(Saved data entries)
***

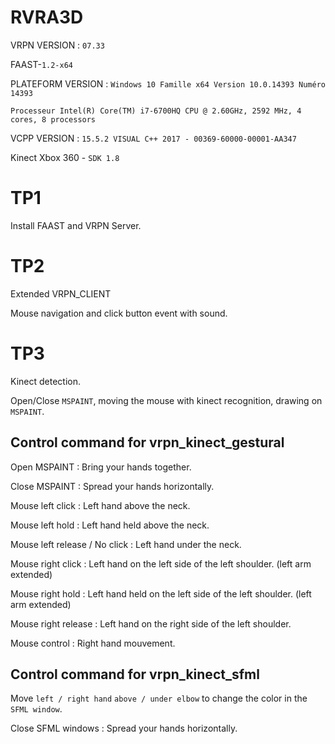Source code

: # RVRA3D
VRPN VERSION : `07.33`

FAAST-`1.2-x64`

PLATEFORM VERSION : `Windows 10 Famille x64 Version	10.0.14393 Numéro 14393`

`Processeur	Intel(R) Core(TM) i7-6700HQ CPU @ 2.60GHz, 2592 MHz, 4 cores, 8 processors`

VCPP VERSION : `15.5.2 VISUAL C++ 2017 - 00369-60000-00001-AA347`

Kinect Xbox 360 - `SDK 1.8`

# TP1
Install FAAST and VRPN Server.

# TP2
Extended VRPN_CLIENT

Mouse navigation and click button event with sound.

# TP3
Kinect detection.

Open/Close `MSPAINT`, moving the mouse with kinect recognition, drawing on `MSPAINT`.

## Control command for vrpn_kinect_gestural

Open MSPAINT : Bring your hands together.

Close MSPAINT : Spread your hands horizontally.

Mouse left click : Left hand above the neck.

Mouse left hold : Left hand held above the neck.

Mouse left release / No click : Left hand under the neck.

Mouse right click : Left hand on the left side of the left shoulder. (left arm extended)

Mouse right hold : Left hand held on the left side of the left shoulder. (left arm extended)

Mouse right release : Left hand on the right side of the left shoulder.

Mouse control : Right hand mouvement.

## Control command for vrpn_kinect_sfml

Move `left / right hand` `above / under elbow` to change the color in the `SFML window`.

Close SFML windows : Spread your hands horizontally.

***

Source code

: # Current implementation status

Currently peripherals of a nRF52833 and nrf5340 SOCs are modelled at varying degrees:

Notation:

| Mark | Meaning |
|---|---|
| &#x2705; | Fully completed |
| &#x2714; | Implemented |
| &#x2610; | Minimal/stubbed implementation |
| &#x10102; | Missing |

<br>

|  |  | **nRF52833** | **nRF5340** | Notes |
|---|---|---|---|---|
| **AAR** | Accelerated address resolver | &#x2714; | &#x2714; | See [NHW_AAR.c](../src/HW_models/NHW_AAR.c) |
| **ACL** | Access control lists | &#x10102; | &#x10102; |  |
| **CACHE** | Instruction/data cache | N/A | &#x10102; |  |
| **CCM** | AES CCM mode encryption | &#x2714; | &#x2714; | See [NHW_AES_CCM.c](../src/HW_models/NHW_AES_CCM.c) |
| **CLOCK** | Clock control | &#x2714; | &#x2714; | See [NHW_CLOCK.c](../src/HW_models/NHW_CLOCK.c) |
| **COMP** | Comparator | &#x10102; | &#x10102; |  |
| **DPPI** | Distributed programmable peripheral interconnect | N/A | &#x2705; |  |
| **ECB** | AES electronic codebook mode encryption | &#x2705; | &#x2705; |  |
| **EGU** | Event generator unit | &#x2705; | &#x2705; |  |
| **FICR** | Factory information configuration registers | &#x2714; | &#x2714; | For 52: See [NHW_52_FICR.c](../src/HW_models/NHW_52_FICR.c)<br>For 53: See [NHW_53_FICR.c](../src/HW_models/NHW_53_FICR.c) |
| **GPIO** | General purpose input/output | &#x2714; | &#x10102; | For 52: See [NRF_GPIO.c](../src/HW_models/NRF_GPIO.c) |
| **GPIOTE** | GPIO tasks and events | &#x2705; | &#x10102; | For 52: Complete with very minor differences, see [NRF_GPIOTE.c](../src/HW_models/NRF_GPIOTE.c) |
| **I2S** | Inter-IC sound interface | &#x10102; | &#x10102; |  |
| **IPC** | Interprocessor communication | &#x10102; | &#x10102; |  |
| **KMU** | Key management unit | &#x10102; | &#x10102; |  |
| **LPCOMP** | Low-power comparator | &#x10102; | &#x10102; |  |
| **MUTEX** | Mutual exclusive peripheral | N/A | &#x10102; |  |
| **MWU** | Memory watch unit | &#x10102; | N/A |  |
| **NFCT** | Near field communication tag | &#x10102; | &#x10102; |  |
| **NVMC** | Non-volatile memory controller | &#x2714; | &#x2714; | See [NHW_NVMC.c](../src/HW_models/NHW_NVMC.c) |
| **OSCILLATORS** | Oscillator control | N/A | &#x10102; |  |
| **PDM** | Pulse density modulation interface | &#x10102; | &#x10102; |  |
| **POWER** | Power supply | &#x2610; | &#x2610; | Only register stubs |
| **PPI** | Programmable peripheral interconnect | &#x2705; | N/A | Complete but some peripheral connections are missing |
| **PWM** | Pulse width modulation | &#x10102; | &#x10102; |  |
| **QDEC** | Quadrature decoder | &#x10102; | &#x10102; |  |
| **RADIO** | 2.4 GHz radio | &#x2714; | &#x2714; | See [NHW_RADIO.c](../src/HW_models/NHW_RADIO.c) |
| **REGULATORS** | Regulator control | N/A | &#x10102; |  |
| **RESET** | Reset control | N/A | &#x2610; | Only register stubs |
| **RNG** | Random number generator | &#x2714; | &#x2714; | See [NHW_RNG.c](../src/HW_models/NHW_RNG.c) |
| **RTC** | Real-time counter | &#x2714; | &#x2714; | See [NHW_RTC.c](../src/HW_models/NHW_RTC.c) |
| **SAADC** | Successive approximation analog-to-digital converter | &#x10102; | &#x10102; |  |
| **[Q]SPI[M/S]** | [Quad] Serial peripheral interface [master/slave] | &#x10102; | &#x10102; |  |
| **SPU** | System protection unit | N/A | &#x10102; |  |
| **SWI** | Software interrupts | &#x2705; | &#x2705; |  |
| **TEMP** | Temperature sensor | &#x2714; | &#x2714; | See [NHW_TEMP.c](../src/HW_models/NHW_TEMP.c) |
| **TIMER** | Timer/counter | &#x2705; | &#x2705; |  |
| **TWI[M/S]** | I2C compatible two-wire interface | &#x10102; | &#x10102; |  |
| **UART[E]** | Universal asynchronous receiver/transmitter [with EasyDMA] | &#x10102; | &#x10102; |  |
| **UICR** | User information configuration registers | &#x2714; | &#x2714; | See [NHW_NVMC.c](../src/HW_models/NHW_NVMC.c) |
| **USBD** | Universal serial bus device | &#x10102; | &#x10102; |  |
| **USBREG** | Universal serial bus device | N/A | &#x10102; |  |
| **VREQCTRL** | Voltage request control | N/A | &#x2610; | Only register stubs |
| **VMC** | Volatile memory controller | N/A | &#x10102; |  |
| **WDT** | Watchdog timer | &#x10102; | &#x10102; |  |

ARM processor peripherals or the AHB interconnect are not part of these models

***

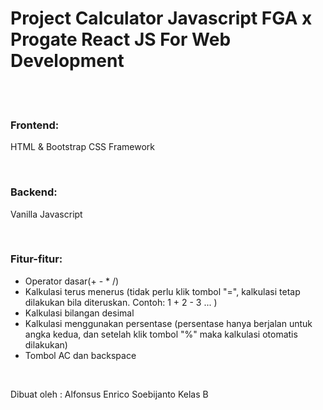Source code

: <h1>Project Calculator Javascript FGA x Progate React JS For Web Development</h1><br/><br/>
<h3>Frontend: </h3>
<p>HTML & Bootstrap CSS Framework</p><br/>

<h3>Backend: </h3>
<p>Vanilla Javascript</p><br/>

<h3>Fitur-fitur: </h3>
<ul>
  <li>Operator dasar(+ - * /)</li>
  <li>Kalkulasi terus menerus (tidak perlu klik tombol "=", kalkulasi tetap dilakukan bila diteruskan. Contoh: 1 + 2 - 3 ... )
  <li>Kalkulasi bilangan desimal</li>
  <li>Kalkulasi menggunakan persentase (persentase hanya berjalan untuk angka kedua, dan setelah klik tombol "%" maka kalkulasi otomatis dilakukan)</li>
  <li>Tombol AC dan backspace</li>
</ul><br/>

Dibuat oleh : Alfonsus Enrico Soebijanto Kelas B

***

YOUR GOAL: Using the entries above, output exactly the lines between the line holding "Pulse width modulation" and the line holding "I2C compatible two-wire", end lines included, and nothing more.

TASK RESPONSE:
| **PWM** | Pulse width modulation | &#x10102; | &#x10102; |  |
| **QDEC** | Quadrature decoder | &#x10102; | &#x10102; |  |
| **RADIO** | 2.4 GHz radio | &#x2714; | &#x2714; | See [NHW_RADIO.c](../src/HW_models/NHW_RADIO.c) |
| **REGULATORS** | Regulator control | N/A | &#x10102; |  |
| **RESET** | Reset control | N/A | &#x2610; | Only register stubs |
| **RNG** | Random number generator | &#x2714; | &#x2714; | See [NHW_RNG.c](../src/HW_models/NHW_RNG.c) |
| **RTC** | Real-time counter | &#x2714; | &#x2714; | See [NHW_RTC.c](../src/HW_models/NHW_RTC.c) |
| **SAADC** | Successive approximation analog-to-digital converter | &#x10102; | &#x10102; |  |
| **[Q]SPI[M/S]** | [Quad] Serial peripheral interface [master/slave] | &#x10102; | &#x10102; |  |
| **SPU** | System protection unit | N/A | &#x10102; |  |
| **SWI** | Software interrupts | &#x2705; | &#x2705; |  |
| **TEMP** | Temperature sensor | &#x2714; | &#x2714; | See [NHW_TEMP.c](../src/HW_models/NHW_TEMP.c) |
| **TIMER** | Timer/counter | &#x2705; | &#x2705; |  |
| **TWI[M/S]** | I2C compatible two-wire interface | &#x10102; | &#x10102; |  |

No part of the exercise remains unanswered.